佳作 海の顔

大阪市立文の里中学校 2年 西田 朱里

 私は、さまざまな海の顔を知っている。
 私は小さい頃、インドネシアに住んでいた。たくさんの島から成り立つインドネシアは、当然ながら海に囲まれている。そこでの生活は、いろいろな島に遊びに行く機会が多かった。最も印象に残っているのは、マナド島への旅だ。最寄り空港に着くと、すぐに小さな船に乗った。船から見る海は、太陽の光が水面に反射してキラキラ輝いていた。とても美しい海の顔。島で滞在する間、どんな楽しいことができるのか、わくわくした。
 滞在中、シュノーケリングをした思い出は、今でも鮮明に残っている。海の中にもぐると、何百何千というキラキラ光る小さな魚たちが、同じ方向にぐるぐると回りながら泳いでいた。また、面白い模様の魚や鮮やかな色の魚がいきいきと泳いでいた。たまに私の足元を優雅に泳ぐエイ、力強く泳ぐウミガメなど、インドネシアの海ならではの経験をすることができた。まるで、日本のおとぎ話「浦島太郎」の絵本に出てくる龍宮城のようだった。美しく、また楽しい海は今でも忘れられない。
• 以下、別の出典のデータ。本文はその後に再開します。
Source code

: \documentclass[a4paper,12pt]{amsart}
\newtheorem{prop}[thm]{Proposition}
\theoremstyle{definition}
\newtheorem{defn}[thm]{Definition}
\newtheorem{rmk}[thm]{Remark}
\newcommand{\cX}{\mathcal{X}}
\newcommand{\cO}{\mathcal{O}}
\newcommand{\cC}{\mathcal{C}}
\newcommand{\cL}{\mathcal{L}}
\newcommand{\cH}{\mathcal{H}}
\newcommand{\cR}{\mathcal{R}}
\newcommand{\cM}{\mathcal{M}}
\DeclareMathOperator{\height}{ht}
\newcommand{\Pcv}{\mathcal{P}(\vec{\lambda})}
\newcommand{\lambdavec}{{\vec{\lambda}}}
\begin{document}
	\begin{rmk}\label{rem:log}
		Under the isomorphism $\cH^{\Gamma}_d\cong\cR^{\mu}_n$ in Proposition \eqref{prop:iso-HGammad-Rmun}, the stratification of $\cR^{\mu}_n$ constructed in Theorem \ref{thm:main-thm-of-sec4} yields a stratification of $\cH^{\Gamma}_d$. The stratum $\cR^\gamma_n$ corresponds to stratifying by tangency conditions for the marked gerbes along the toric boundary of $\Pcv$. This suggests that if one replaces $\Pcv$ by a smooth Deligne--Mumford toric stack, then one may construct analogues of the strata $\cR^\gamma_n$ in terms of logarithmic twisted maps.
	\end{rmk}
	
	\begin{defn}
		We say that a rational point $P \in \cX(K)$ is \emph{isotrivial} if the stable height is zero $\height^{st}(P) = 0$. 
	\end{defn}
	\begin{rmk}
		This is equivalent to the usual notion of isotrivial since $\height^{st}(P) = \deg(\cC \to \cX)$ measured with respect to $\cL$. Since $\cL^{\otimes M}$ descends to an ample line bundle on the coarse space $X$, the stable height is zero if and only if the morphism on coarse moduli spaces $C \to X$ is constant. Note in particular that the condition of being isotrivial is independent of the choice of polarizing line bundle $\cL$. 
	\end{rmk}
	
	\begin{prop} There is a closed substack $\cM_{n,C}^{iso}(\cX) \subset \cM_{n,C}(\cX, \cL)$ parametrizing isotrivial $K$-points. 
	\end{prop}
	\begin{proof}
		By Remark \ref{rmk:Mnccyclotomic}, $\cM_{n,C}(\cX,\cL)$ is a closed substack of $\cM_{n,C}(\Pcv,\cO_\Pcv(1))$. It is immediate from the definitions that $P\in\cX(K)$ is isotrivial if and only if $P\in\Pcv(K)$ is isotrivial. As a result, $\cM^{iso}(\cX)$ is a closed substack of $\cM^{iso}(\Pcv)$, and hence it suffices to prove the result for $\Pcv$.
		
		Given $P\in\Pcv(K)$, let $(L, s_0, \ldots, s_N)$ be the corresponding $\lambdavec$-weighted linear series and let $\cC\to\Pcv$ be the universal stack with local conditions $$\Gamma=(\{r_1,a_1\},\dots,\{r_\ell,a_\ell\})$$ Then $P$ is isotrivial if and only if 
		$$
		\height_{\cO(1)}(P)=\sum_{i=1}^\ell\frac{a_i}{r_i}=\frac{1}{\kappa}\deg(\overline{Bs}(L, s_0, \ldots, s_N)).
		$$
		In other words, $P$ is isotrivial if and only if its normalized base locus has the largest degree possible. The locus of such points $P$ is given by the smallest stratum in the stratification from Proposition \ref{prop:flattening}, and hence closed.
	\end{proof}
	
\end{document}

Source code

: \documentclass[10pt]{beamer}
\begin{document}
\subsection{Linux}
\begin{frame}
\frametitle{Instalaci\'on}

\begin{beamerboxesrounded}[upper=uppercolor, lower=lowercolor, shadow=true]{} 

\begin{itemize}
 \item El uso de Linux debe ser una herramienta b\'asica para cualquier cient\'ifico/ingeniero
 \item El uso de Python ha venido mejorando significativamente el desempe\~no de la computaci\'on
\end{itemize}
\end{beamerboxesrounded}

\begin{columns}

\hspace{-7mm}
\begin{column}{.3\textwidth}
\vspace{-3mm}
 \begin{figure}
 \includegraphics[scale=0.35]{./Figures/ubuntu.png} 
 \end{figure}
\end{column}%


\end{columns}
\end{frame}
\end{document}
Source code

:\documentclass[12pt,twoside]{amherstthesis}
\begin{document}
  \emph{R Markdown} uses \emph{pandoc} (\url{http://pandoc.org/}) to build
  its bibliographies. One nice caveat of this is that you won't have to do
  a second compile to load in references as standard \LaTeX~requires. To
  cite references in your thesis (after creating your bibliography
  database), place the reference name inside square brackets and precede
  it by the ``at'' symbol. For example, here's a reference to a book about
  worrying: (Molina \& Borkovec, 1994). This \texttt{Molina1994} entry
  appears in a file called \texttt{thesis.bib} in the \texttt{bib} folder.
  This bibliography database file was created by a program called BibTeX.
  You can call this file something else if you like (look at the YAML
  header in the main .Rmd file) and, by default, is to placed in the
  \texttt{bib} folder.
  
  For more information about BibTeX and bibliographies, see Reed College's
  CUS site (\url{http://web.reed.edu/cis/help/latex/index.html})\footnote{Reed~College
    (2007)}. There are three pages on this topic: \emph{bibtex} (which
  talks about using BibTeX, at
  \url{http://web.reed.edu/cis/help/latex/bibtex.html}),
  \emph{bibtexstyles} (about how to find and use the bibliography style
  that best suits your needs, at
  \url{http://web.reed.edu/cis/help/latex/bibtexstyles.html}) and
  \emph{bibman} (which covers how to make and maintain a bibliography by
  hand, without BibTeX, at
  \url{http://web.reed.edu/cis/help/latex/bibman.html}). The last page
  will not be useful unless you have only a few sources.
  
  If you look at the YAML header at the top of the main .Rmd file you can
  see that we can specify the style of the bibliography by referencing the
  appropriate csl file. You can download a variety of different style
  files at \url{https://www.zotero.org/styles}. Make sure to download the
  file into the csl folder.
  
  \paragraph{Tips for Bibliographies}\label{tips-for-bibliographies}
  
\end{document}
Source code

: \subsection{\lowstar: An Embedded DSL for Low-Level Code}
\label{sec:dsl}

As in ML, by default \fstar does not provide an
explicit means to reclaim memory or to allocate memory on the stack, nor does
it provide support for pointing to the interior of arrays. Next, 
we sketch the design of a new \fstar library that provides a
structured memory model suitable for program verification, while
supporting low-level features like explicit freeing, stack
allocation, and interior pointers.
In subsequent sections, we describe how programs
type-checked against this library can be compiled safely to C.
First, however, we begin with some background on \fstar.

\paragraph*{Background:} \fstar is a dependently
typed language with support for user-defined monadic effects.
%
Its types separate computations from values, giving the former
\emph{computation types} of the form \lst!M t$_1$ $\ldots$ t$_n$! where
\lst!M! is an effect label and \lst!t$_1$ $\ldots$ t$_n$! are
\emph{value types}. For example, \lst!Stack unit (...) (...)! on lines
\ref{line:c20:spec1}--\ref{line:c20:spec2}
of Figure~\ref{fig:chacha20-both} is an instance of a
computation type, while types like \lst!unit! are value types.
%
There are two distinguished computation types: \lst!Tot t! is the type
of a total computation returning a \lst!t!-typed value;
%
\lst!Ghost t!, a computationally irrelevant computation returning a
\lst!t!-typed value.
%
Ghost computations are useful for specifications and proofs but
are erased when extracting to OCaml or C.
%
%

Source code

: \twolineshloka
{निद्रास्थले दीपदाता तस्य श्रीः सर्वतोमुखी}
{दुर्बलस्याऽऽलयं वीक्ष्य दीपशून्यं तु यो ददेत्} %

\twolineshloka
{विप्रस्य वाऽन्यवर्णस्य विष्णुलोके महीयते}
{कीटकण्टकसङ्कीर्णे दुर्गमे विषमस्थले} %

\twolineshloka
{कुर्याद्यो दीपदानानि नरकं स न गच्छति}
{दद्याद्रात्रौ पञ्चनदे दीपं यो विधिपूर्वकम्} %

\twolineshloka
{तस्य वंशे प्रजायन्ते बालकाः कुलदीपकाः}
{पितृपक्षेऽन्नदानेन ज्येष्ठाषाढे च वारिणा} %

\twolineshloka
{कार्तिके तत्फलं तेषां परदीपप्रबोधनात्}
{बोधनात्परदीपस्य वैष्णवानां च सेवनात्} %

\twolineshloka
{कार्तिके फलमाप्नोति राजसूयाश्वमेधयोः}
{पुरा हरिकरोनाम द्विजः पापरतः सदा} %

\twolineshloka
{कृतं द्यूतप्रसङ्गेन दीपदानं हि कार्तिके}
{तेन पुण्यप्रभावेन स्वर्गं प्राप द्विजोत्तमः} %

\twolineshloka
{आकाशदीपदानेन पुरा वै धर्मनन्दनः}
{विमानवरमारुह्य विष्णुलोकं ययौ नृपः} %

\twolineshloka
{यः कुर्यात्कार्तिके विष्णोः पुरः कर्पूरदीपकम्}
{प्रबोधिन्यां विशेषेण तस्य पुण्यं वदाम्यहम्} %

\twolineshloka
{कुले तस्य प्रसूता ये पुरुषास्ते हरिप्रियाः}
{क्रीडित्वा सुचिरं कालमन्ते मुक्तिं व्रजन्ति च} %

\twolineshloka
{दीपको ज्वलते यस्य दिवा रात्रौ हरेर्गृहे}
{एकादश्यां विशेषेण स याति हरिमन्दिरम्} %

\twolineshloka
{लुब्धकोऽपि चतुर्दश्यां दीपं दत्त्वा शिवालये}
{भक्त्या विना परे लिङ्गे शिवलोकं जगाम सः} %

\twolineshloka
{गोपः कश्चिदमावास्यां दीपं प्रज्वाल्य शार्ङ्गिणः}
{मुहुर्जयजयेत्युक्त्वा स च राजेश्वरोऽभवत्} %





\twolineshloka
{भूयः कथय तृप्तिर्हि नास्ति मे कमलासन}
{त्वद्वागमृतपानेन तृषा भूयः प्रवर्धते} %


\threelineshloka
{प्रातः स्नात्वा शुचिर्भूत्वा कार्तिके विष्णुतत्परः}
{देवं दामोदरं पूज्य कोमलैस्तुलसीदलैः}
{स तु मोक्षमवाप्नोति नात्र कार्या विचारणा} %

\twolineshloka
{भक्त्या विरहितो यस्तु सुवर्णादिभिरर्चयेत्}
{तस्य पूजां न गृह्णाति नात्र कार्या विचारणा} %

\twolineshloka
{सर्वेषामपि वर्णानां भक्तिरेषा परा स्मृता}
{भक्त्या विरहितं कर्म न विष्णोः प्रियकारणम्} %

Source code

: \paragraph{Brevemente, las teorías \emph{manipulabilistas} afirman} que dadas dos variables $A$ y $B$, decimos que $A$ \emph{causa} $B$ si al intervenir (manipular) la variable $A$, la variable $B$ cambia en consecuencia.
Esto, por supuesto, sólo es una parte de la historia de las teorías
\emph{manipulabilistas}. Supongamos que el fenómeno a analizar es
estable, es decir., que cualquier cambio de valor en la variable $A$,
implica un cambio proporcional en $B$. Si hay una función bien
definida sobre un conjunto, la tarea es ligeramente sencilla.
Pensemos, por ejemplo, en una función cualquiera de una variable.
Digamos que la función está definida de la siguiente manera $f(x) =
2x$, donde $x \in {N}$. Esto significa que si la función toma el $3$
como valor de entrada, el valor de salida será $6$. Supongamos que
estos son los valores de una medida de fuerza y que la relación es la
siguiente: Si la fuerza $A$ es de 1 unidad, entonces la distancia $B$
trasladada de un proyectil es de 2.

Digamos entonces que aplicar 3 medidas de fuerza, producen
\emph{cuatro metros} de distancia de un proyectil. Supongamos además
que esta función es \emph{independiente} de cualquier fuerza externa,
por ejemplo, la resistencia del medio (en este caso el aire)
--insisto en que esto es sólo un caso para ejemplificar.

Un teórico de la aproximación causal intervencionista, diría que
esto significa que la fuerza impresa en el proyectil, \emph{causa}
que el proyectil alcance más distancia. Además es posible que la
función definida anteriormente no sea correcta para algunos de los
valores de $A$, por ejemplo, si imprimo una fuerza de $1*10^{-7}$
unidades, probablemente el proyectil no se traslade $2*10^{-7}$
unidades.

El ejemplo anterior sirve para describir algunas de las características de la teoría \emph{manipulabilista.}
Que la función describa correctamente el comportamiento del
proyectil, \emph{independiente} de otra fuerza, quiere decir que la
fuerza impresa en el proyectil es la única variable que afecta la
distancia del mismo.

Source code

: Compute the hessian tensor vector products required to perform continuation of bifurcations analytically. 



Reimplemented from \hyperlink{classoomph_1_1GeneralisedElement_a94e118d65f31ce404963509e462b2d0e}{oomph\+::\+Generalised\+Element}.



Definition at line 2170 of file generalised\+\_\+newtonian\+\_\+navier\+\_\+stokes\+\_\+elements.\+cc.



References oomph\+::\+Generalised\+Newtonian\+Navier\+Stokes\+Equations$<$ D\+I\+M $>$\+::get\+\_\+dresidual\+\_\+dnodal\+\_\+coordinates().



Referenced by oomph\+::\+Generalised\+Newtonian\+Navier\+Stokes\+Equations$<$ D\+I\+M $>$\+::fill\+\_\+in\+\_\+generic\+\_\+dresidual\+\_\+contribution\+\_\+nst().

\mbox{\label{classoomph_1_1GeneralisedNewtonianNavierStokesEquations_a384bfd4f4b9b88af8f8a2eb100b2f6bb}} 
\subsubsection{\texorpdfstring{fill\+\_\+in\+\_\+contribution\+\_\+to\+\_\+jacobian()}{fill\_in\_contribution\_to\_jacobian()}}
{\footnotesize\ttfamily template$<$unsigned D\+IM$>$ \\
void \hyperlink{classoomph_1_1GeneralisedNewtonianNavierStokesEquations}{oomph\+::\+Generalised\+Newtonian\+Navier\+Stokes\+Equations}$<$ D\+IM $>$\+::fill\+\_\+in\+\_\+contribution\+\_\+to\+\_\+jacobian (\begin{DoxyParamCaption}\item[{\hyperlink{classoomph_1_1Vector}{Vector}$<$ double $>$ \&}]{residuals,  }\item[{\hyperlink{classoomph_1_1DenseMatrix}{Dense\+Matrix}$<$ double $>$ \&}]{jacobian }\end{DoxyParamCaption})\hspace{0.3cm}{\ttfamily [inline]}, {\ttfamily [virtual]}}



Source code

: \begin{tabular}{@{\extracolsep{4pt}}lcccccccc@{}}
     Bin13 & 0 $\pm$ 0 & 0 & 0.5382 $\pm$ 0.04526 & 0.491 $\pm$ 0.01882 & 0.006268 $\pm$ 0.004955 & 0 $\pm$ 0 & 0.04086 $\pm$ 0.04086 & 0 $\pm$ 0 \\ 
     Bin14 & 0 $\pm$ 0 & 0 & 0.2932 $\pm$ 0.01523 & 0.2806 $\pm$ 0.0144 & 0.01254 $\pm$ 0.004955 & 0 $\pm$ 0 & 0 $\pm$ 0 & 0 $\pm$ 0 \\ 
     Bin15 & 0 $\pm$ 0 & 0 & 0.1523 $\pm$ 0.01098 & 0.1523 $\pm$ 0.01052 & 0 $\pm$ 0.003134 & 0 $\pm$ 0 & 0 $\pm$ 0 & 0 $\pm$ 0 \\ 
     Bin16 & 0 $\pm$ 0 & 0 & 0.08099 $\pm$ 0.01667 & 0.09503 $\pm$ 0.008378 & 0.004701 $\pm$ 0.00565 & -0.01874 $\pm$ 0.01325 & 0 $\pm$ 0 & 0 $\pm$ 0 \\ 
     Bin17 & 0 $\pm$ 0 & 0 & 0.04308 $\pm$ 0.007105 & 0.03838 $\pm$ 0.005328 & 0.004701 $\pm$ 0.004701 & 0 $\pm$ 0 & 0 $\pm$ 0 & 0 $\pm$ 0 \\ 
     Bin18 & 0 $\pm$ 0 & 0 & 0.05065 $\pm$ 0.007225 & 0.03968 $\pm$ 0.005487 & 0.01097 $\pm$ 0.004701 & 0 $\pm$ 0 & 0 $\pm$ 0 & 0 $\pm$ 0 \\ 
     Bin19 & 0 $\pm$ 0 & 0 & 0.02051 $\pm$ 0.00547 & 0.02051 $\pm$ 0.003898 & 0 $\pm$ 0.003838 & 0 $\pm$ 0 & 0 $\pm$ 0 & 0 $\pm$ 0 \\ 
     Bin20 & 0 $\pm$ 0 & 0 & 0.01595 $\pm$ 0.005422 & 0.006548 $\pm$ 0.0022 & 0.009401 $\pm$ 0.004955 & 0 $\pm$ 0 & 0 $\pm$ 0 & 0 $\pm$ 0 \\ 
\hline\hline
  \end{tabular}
 一昨年、兄の高校進学の下見に大阪から高知県を車で訪れた。その途中、大鳴門橋から鳴門海峡の渦潮を見た。今まで見たことのない険しい海の顔。荒く、ぐるぐると回っている渦潮に、そのまま引きずりこまれそうだった。マナド島で見た海とは全く違う迫力だった。どこか怒りをあらわにしているような海からは、冷たい印象が残った。怖さも感じた。
 高知に着き、私たち家族は兄の進学したい高校を見た後、桂浜に行った。初めて見る桂浜からの海は、見渡す限り青かった。「海」。その一言だった。地平線が広がり雄大だった。堂々としていて、広い心で、私を勇気づけてくれるような、頼もしい海の顔。桂浜の砂浜で兄としばらく寝ころんで、景色を眺めたり、波の音を聞いた。その後、兄は、急に起きあがり、
「おれ、ここで頑張れる気しかしない。」
と言った。高知県にある高校に進学すると兄が決めた瞬間だった。その兄を見た時、私は悟ったのだ。坂本龍馬もその昔、この桂浜から見える太平洋に強く押され、日本を変えていこうと決心したのだろうと。私は、兄と坂本龍馬が少しかぶって見えた。桂浜から見える海には、お父さんのような強さを感じることができた。
 おそらく、これから先も私は、またちがう海の顔を見る機会があるだろう。その一つ
一つ、ちがう意味のある海の顔を楽しみたい。そして、海からたくさんのことを学びたい。海は、私たちの身近な所にあって、私たちの生活を支えてくれているだけではなく、いろいろな顔を見せてくれることで、私たちの心も支えてくれているにちがいない。私たちの心を支えてくれている海に頼ってばかりではなく、私たち人間は海への感謝を忘れてはいけない。最近、話題になりがちな海洋汚染で、海に悲しい顔をさせてはいけない。海との共存で、すばらしい未来が存在するはずだ。そのような未来で、私はあの美しい海の顔を見続けていきたい。